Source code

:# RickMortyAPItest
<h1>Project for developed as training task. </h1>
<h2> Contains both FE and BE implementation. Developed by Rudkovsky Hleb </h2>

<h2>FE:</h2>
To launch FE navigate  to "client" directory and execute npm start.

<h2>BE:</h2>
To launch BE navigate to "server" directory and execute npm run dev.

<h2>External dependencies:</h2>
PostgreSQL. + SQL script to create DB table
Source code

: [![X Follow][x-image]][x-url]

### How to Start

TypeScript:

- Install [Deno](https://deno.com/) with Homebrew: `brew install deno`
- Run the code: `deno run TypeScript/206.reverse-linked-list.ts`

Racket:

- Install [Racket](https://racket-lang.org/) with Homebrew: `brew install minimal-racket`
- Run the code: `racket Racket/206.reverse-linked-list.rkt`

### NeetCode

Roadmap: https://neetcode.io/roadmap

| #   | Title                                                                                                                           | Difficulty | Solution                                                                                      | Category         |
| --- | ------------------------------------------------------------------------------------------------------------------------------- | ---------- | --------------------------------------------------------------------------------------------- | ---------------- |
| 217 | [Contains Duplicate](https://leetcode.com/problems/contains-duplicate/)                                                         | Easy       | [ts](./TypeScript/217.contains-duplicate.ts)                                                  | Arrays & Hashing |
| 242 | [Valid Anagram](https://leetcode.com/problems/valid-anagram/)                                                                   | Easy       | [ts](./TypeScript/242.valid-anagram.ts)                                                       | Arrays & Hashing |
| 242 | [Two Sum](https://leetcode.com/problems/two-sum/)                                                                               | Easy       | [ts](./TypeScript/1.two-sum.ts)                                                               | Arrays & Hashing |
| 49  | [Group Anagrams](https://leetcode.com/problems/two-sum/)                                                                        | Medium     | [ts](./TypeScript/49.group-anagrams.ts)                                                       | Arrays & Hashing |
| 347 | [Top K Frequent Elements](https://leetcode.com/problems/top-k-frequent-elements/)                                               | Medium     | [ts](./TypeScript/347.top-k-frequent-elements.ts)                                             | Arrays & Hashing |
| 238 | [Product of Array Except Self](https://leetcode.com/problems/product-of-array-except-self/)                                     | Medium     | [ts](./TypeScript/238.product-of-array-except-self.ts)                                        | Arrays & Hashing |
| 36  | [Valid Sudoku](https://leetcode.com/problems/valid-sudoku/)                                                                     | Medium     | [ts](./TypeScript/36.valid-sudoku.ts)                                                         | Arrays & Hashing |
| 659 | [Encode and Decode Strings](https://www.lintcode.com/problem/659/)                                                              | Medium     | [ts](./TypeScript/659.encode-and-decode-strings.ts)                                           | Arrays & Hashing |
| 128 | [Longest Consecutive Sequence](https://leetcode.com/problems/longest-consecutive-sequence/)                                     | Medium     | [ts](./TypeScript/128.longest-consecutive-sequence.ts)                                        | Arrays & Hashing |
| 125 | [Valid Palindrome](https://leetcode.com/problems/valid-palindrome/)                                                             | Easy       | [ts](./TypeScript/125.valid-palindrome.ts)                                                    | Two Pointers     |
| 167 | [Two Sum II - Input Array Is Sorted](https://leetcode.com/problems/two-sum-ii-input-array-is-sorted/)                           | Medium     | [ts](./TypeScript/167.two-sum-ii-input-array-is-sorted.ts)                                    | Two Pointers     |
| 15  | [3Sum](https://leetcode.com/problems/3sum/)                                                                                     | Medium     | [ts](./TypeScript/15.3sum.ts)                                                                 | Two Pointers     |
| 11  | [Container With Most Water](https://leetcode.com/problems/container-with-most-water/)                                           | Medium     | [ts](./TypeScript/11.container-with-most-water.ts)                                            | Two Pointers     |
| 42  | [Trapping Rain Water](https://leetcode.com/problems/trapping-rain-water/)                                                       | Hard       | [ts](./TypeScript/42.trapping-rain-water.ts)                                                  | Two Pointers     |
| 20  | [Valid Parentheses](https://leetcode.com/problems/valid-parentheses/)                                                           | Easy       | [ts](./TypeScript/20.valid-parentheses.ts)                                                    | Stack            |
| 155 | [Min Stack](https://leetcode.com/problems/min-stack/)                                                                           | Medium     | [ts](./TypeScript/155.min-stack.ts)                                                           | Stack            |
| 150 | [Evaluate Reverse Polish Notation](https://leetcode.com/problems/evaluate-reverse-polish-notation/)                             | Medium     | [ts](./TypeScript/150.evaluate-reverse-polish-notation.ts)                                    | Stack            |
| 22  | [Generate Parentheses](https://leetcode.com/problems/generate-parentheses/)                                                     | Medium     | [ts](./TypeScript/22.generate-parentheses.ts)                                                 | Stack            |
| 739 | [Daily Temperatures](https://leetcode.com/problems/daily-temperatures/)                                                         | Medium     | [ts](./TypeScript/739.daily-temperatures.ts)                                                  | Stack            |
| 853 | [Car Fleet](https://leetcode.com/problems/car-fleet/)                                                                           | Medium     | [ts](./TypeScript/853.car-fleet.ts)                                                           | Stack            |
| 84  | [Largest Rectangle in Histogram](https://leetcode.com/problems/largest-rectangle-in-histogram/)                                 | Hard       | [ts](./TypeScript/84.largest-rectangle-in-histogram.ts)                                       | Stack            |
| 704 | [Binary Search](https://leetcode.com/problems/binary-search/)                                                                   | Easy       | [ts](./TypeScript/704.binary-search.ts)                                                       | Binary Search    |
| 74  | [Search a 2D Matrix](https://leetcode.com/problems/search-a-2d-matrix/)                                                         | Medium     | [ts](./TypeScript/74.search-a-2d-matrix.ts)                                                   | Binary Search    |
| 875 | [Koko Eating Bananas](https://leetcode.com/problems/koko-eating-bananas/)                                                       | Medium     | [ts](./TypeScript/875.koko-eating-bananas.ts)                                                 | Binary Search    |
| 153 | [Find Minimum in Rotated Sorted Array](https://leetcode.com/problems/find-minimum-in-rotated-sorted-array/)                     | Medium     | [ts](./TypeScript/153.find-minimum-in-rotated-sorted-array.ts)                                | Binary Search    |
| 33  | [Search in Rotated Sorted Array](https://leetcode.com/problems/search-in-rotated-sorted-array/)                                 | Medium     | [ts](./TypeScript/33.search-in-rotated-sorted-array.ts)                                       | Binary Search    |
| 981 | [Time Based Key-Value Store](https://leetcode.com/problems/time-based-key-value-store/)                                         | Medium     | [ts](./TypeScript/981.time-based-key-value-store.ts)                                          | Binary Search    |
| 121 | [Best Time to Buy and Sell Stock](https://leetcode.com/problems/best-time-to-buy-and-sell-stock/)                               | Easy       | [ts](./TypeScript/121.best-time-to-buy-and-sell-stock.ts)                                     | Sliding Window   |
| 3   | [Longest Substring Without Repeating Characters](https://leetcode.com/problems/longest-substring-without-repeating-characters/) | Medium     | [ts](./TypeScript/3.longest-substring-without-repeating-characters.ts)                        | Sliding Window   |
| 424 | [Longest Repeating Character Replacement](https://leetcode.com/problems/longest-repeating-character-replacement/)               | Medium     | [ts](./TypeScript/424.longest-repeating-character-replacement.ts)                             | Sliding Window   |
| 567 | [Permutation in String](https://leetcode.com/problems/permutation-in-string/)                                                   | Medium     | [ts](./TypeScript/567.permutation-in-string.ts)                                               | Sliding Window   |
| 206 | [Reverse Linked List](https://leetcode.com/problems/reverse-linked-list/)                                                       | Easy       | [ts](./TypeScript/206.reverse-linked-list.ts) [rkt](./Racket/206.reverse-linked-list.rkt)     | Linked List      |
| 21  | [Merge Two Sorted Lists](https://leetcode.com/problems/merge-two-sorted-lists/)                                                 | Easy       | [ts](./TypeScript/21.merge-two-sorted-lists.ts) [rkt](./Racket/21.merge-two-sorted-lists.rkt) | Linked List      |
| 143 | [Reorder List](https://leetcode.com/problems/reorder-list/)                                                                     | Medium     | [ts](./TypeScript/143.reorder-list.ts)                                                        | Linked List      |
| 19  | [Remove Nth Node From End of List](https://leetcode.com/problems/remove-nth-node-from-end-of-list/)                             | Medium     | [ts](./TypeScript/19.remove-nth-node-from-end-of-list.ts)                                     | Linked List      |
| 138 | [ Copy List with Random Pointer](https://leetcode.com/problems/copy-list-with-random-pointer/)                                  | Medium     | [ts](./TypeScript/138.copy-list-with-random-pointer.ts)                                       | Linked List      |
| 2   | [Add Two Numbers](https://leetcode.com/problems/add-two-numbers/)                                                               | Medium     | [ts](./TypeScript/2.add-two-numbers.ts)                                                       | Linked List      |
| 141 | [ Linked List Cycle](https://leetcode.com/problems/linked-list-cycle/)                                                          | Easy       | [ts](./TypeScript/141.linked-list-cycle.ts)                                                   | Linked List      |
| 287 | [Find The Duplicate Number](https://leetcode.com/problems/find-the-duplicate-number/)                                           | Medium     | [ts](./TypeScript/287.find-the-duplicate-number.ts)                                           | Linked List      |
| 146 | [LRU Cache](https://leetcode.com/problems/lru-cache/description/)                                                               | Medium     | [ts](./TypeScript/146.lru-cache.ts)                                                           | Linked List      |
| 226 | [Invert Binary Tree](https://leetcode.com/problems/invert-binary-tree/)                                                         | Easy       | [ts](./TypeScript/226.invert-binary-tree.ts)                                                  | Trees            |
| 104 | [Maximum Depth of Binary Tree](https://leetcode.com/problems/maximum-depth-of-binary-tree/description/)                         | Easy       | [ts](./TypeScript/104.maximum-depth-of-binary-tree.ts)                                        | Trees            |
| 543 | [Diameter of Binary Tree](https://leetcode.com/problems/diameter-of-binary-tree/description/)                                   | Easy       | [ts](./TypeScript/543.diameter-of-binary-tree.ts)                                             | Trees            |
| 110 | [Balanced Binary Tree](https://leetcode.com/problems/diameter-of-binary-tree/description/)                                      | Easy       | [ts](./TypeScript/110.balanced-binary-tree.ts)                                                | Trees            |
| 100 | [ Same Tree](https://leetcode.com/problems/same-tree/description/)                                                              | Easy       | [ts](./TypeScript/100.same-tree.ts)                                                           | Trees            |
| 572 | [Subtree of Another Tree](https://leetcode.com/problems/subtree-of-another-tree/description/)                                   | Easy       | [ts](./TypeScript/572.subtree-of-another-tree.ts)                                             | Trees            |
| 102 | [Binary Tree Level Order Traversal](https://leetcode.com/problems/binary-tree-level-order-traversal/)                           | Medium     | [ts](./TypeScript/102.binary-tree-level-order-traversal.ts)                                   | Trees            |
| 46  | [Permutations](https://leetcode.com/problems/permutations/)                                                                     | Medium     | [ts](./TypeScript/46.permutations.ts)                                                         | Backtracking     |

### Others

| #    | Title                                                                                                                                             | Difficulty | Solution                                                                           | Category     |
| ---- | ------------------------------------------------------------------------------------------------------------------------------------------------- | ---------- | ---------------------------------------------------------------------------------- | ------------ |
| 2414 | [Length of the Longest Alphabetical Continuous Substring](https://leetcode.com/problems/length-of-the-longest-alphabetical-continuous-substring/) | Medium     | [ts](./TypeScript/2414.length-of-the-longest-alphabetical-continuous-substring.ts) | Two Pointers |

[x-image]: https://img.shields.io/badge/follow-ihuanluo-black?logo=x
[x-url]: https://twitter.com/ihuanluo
# # # # #
§ **Exercise objective**:
Show every line above in which the word "rotated" is found.

§ **Problem solution**:
| 153 | [Find Minimum in Rotated Sorted Array](https://leetcode.com/problems/find-minimum-in-rotated-sorted-array/)                     | Medium     | [ts](./TypeScript/153.find-minimum-in-rotated-sorted-array.ts)                                | Binary Search    |
| 33  | [Search in Rotated Sorted Array](https://leetcode.com/problems/search-in-rotated-sorted-array/)                                 | Medium     | [ts](./TypeScript/33.search-in-rotated-sorted-array.ts)                                       | Binary Search    |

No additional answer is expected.